金継ぎの歴史の話とそれぞれの器物語
金継ぎの始まりから現代に至るまでの歴史的背景や修復と修繕の違いについてを学びます。これらを知ることによって、これから実習する金継ぎへの興味をさらに沸き立てます。また、ご持参された器の物語も作業をしながら受講者の方と共有をしていきます。
「金継ぎ」で割れた器を自分で美しく再生させる
器が欠けてしまったらちょこっと自分で修繕して、大切に使う。そのような丁寧な暮らしに触れてみませんか。
またこの講義では、ただ技術を学ぶのではなく、美しく再生させることにも着眼します。上達すれば、友人の器を継いだり、展覧会を目指したりと、新しい世界も模索していきます。
「金継ぎ」とは、破損した陶磁器を漆で継ぎ金や銀で上化粧して直すという日本のデザイン力を示す伝統技術で、日本で茶の湯が盛んになった室町時代に茶道の世界に始まったといわれています。注目すべき点は、修復するだけでなく、その美的価値をもってモノの価値をも高めるという特徴をもっていることです。割れて修復した傷跡を「景色」といって、そこに美を意識した時代が、かつてはありました。
この「金継ぎ」の思想や技術、実は年々後継者不足によって失われつつあります。また昨年の震災により多くの伝統工芸が打撃を受け、更なる後継者不足に見舞われるという現実もあります。
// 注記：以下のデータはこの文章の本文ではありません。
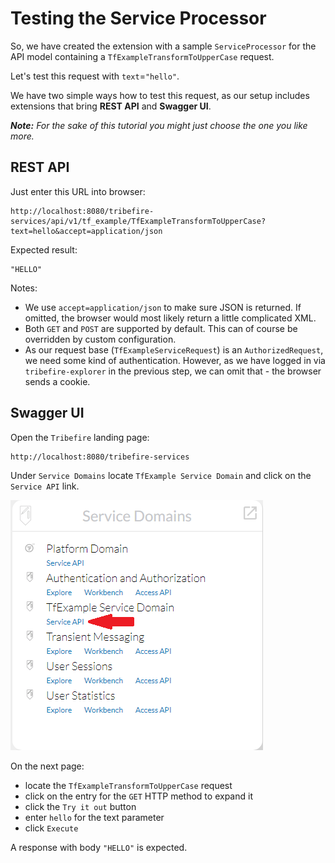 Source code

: # Testing the Service Processor

So, we have created the extension with a sample `ServiceProcessor` for the API model containing a `TfExampleTransformToUpperCase` request.

Let's test this request with `text`=`"hello"`.

We have two simple ways how to test this request, as our setup includes extensions that bring **REST API** and **Swagger UI**. 

_**Note:** For the sake of this tutorial you might just choose the one you like more._

## REST API

Just enter this URL into browser:
```url
http://localhost:8080/tribefire-services/api/v1/tf_example/TfExampleTransformToUpperCase?text=hello&accept=application/json
```

Expected result:
```
"HELLO"
```

Notes:
* We use `accept=application/json` to make sure JSON is returned. If omitted, the browser would most likely return a little complicated XML.
* Both `GET` and `POST` are supported by default. This can of course be overridden by custom configuration.
* As our request base (`TfExampleServiceRequest`) is an `AuthorizedRequest`, we need some kind of authentication. However, as we have logged in via `tribefire-explorer` in the previous step, we can omit that - the browser sends a cookie.

## Swagger UI

Open the `Tribefire` landing page:
```url
http://localhost:8080/tribefire-services
```

Under `Service Domains` locate `TfExample Service Domain` and click on the `Service API` link.

![](../images/service-api-link.png)

On the next page:
* locate the `TfExampleTransformToUpperCase` request
* click on the entry for the `GET` HTTP method to expand it
* click the `Try it out` button
* enter `hello` for the text parameter
* click `Execute`

A response with body `"HELLO"` is expected. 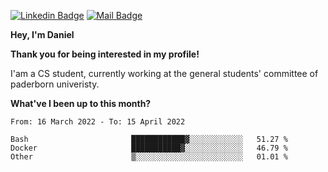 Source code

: [![Linkedin Badge](https://img.shields.io/badge/-LinkedIn-0e76a8?style=flat-square&logo=Linkedin&logoColor=white)](https://www.linkedin.com/in/daniel-negi-592ba3223/)
[![Mail Badge](https://img.shields.io/badge/Gmail-D14836?style=flat-square&logo=gmail&logoColor=white)](mailto:daniel.ravi.negi@googlemail.com)

**Hey, I'm Daniel**

**Thank you for being interested in my profile!**

I'am a CS student, currently working at the general students' committee of paderborn univeristy.

**What've I been up to this month?** 

<!--START_SECTION:waka-->

```text
From: 16 March 2022 - To: 15 April 2022

Bash                       ████████████▓░░░░░░░░░░░░   51.27 %
Docker                     ███████████▓░░░░░░░░░░░░░   46.79 %
Other                      ▒░░░░░░░░░░░░░░░░░░░░░░░░   01.01 %
```

<!--END_SECTION:waka-->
その一方で、モノが大量生産大量消費で溢れきってしまった今、人々の意識も手仕事に再注目する動きがでてきているように感じます。
今回は、大正10年に創業、以来100年にわたって神社の鳥居や車など、さまざまな分野で使用される「佐藤喜代松商店」さんの本漆を使って講義を進めていきます。
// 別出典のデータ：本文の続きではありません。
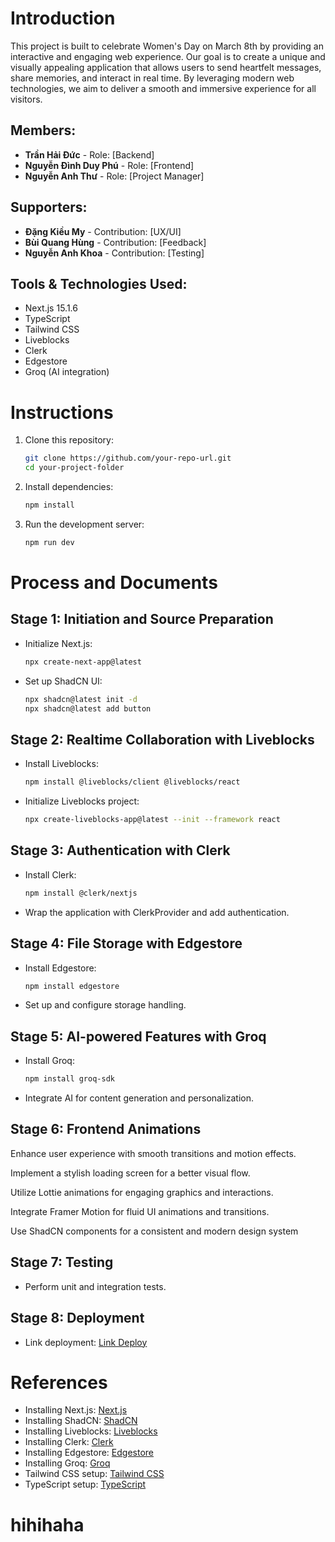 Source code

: # Introduction

This project is built to celebrate Women's Day on March 8th by providing an interactive and engaging web experience. Our goal is to create a unique and visually appealing application that allows users to send heartfelt messages, share memories, and interact in real time. By leveraging modern web technologies, we aim to deliver a smooth and immersive experience for all visitors.

## Members:

- **Trần Hải Đức** - Role: [Backend]
- **Nguyễn Đình Duy Phú** - Role: [Frontend]
- **Nguyễn Anh Thư** - Role: [Project Manager]

## Supporters:

- **Đặng Kiều My** - Contribution: [UX/UI]
- **Bùi Quang Hùng** - Contribution: [Feedback]
- **Nguyễn Anh Khoa** - Contribution: [Testing]

## Tools & Technologies Used:

- Next.js 15.1.6
- TypeScript
- Tailwind CSS
- Liveblocks
- Clerk
- Edgestore
- Groq (AI integration)

# Instructions

1. Clone this repository:
   ```bash
   git clone https://github.com/your-repo-url.git
   cd your-project-folder
   ```
2. Install dependencies:
   ```bash
   npm install
   ```
3. Run the development server:
   ```bash
   npm run dev
   ```

# Process and Documents

## Stage 1: Initiation and Source Preparation

- Initialize Next.js:
  ```bash
  npx create-next-app@latest
  ```
- Set up ShadCN UI:
  ```bash
  npx shadcn@latest init -d
  npx shadcn@latest add button
  ```

## Stage 2: Realtime Collaboration with Liveblocks

- Install Liveblocks:
  ```bash
  npm install @liveblocks/client @liveblocks/react
  ```
- Initialize Liveblocks project:
  ```bash
  npx create-liveblocks-app@latest --init --framework react
  ```

## Stage 3: Authentication with Clerk

- Install Clerk:
  ```bash
  npm install @clerk/nextjs
  ```
- Wrap the application with ClerkProvider and add authentication.

## Stage 4: File Storage with Edgestore

- Install Edgestore:
  ```bash
  npm install edgestore
  ```
- Set up and configure storage handling.

## Stage 5: AI-powered Features with Groq

- Install Groq:
  ```bash
  npm install groq-sdk
  ```
- Integrate AI for content generation and personalization.

## Stage 6: Frontend Animations

Enhance user experience with smooth transitions and motion effects.

Implement a stylish loading screen for a better visual flow.

Utilize Lottie animations for engaging graphics and interactions.

Integrate Framer Motion for fluid UI animations and transitions.

Use ShadCN components for a consistent and modern design system

## Stage 7: Testing

- Perform unit and integration tests.

## Stage 8: Deployment

- Link deployment: [Link Deploy](https://83test-git-featrealtime-happyduckcoders-projects.vercel.app/)

# References

- Installing Next.js: [Next.js](https://nextjs.org/docs)
- Installing ShadCN: [ShadCN](https://ui.shadcn.com/)
- Installing Liveblocks: [Liveblocks](https://liveblocks.io/docs)
- Installing Clerk: [Clerk](https://clerk.com/docs)
- Installing Edgestore: [Edgestore](https://edgestore.dev/docs)
- Installing Groq: [Groq](https://groq.com/docs)
- Tailwind CSS setup: [Tailwind CSS](https://tailwindcss.com/docs/installation)
- TypeScript setup: [TypeScript](https://www.typescriptlang.org/docs/)

# hihihaha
金継ぎ体験のワークショップの多くは、金を使う前に瞬間接着剤を使用したりするものが多いですが、本講義ではしっかり時間をかけて、本漆を使った本格的な修繕を少人数でじっくり学んでいきます。
この講義をきっかけに、伝統技術としてやや敷居が高そうな「金継ぎ」を身近なものと感じ、大切なものを大事に使うココロとちょっとした知恵、そして生活の美意識を高めていきたいと考えています。
(第8期募集開始日:2019年3月20日)
第1回
金継ぎの始まりから現代に至るまでの歴史的背景や修復と修繕の違いについてを学びます。これらを知ることによって、これから実習する金継ぎへの興味をさらに沸き立てます。また、ご持参された器の物語も作業をしながら受講者の方と共有をしていきます。
第2回
金を入れる前が肝心です。割れたり欠けたりした部分を金が美しくのるように修繕をします。「欠け」の部分にはパテを使って欠けた部分を平らにしていきます。欠けの部分を触ってみても欠けを感じなくなるまで丁寧に仕上げます。「割れ」は水を入れても水漏れをしないようにしっかりと割れをくっつける作業を行います。これも触って割れの部分を感じなくなるように慎重に行います。
第3回
引き続き、割れたり欠けたりした部分を金が美しくのるように修繕をします。欠損部分に本漆を塗って錆漆を入れてみます。そして、カッター・やすりなどで繕いの箇所の削り出しを行うなどします。少人数で教授が丁寧に指導いたしますので、ご安心ください。
第4回
パソコンばかり使っていて、筆で線を書くという経験は少なくなっているのではないでしょうか。美しい色で美しい線を描いていきます。金といっても濁った金色で描いたのでは、器が映えません。どの金色が美しいといえるのか、感性を研ぎすましながら丁寧に、時にはアーティスティックに筆を入れていきます。
第5回
ご自身がこれだ!というものに仕上げていただきます。またいくつか器をご持参の場合は1つではなく、お時間があればいくつか金継ぎを行います。そして、受講者皆さんの器を作品として並べて見てみましょう。